Recorded information below:

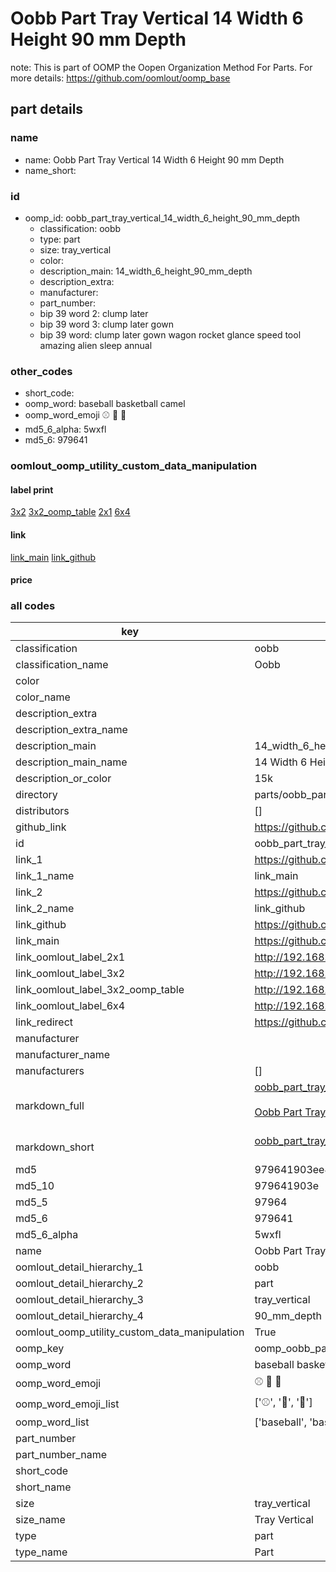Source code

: # Oobb Part Tray Vertical 14 Width 6 Height 90 mm Depth  

note: This is part of OOMP the Oopen Organization Method For Parts. For more details: https://github.com/oomlout/oomp_base

##  part details
  







### name
* name: Oobb Part Tray Vertical 14 Width 6 Height 90 mm Depth
* name_short: 
### id
* oomp_id: oobb_part_tray_vertical_14_width_6_height_90_mm_depth
  * classification: oobb
  * type: part
  * size: tray_vertical
  * color: 
  * description_main: 14_width_6_height_90_mm_depth
  * description_extra: 
  * manufacturer: 
  * part_number: 
  * bip 39 word 2: clump later
  * bip 39 word 3: clump later gown
  * bip 39 word: clump later gown wagon rocket glance speed tool amazing alien sleep annual

### other_codes
* short_code: 
* oomp_word: baseball basketball camel
* oomp_word_emoji :baseball: :basketball: :camel:
* md5_6_alpha: 5wxfl
* md5_6: 979641






### oomlout_oomp_utility_custom_data_manipulation
#### label print
[3x2](http://192.168.1.245:1112/?label=oomp%205wxfl)
[3x2_oomp_table](http://192.168.1.108:1112/?label=oomp%205wxfl)
[2x1](http://192.168.1.242:1112/?label=oomp%205wxfl)
[6x4](http://192.168.1.55:1112/?label=oomp%205wxfl)    

#### link

[link_main](https://github.com/oomlout/oomlout_oomp_version_1_messy/tree/main/parts/oobb_part_tray_vertical_14_width_6_height_90_mm_depth) [link_github](https://github.com/oomlout/oomlout_oomp_version_1_messy/tree/main/parts/oobb_part_tray_vertical_14_width_6_height_90_mm_depth)                             

#### price







### all codes 
| key | value |  
| --- | --- |  
| classification | oobb |  
| classification_name | Oobb |  
| color |  |  
| color_name |  |  
| description_extra |  |  
| description_extra_name |  |  
| description_main | 14_width_6_height_90_mm_depth |  
| description_main_name | 14 Width 6 Height 90 mm Depth |  
| description_or_color | 15k |  
| directory | parts/oobb_part_tray_vertical_14_width_6_height_90_mm_depth |  
| distributors | [] |  
| github_link | https://github.com/oomlout/oomlout_oomp_part_src/tree/main/parts/oobb_part_tray_vertical_14_width_6_height_90_mm_depth |  
| id | oobb_part_tray_vertical_14_width_6_height_90_mm_depth |  
| link_1 | https://github.com/oomlout/oomlout_oomp_version_1_messy/tree/main/parts/oobb_part_tray_vertical_14_width_6_height_90_mm_depth |  
| link_1_name | link_main |  
| link_2 | https://github.com/oomlout/oomlout_oomp_version_1_messy/tree/main/parts/oobb_part_tray_vertical_14_width_6_height_90_mm_depth |  
| link_2_name | link_github |  
| link_github | https://github.com/oomlout/oomlout_oomp_version_1_messy/tree/main/parts/oobb_part_tray_vertical_14_width_6_height_90_mm_depth |  
| link_main | https://github.com/oomlout/oomlout_oomp_version_1_messy/tree/main/parts/oobb_part_tray_vertical_14_width_6_height_90_mm_depth |  
| link_oomlout_label_2x1 | http://192.168.1.242:1112/?label=oomp%205wxfl |  
| link_oomlout_label_3x2 | http://192.168.1.245:1112/?label=oomp%205wxfl |  
| link_oomlout_label_3x2_oomp_table | http://192.168.1.108:1112/?label=oomp%205wxfl |  
| link_oomlout_label_6x4 | http://192.168.1.55:1112/?label=oomp%205wxfl |  
| link_redirect | https://github.com/oomlout/oomlout_oomp_version_1_messy/tree/main/parts/oobb_part_tray_vertical_14_width_6_height_90_mm_depth |  
| manufacturer |  |  
| manufacturer_name |  |  
| manufacturers | [] |  
| markdown_full | [oobb_part_tray_vertical_14_width_6_height_90_mm_depth](none)<br>[](none)<br>[Oobb Part Tray Vertical 14 Width 6 Height 90 Mm Depth](none)<br><br> |  
| markdown_short | [oobb_part_tray_vertical_14_width_6_height_90_mm_depth](none)<br><br> |  
| md5 | 979641903ee4ba218addbf64ca5f5162 |  
| md5_10 | 979641903e |  
| md5_5 | 97964 |  
| md5_6 | 979641 |  
| md5_6_alpha | 5wxfl |  
| name | Oobb Part Tray Vertical 14 Width 6 Height 90 mm Depth |  
| oomlout_detail_hierarchy_1 | oobb |  
| oomlout_detail_hierarchy_2 | part |  
| oomlout_detail_hierarchy_3 | tray_vertical |  
| oomlout_detail_hierarchy_4 | 90_mm_depth |  
| oomlout_oomp_utility_custom_data_manipulation | True |  
| oomp_key | oomp_oobb_part_tray_vertical_14_width_6_height_90_mm_depth |  
| oomp_word | baseball basketball camel |  
| oomp_word_emoji | :baseball: :basketball: :camel: |  
| oomp_word_emoji_list | [':baseball:', ':basketball:', ':camel:'] |  
| oomp_word_list | ['baseball', 'basketball', 'camel'] |  
| part_number |  |  
| part_number_name |  |  
| short_code |  |  
| short_name |  |  
| size | tray_vertical |  
| size_name | Tray Vertical |  
| type | part |  
| type_name | Part |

End of Recorded information.

- [Your task]: Check the records above and copy each line that has the string "none".

- [Exercise result]:
| markdown_full | [oobb_part_tray_vertical_14_width_6_height_90_mm_depth](none)<br>[](none)<br>[Oobb Part Tray Vertical 14 Width 6 Height 90 Mm Depth](none)<br><br> |  
| markdown_short | [oobb_part_tray_vertical_14_width_6_height_90_mm_depth](none)<br><br> |  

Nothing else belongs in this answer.